Return each line of the entries that holds the string "Lande".

═══ Data to examine ═══

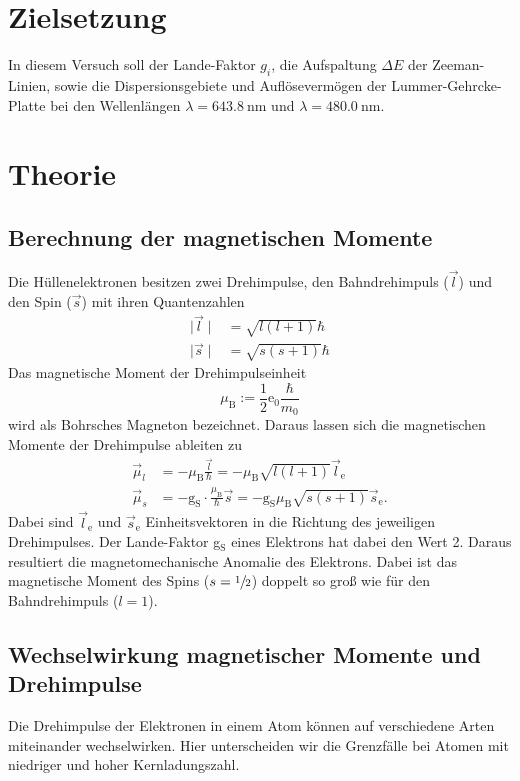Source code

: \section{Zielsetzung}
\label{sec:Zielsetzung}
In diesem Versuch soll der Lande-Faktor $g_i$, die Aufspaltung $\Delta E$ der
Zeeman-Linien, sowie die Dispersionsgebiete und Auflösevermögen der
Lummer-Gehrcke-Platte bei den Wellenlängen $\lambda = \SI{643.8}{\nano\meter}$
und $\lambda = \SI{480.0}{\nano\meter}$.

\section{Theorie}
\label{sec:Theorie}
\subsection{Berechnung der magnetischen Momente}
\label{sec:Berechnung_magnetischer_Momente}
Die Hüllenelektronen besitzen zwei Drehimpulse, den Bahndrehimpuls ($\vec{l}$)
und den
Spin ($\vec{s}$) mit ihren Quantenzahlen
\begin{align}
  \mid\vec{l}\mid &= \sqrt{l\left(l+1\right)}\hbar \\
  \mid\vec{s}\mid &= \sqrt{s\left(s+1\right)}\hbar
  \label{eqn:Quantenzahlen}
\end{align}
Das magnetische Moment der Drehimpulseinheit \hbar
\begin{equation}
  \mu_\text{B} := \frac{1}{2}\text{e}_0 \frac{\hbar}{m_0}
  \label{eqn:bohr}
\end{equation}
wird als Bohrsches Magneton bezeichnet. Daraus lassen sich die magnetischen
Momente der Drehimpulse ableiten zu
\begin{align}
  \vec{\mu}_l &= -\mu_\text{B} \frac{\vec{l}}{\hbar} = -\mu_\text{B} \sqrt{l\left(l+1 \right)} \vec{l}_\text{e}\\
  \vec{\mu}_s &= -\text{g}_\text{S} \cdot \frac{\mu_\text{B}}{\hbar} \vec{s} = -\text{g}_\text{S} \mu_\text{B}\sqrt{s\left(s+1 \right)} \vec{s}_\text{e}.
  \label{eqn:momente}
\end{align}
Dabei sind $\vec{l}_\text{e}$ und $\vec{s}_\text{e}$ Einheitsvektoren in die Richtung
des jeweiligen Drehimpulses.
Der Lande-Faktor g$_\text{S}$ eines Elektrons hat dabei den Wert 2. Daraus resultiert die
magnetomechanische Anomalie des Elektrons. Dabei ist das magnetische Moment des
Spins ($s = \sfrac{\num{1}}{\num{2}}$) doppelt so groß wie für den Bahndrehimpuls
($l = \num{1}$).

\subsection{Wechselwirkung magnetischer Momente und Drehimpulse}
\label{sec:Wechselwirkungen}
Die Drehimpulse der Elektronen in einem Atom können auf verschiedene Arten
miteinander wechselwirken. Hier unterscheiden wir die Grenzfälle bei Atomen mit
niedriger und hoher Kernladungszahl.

═══

- _Output for this task_:
In diesem Versuch soll der Lande-Faktor $g_i$, die Aufspaltung $\Delta E$ der
Der Lande-Faktor g$_\text{S}$ eines Elektrons hat dabei den Wert 2. Daraus resultiert die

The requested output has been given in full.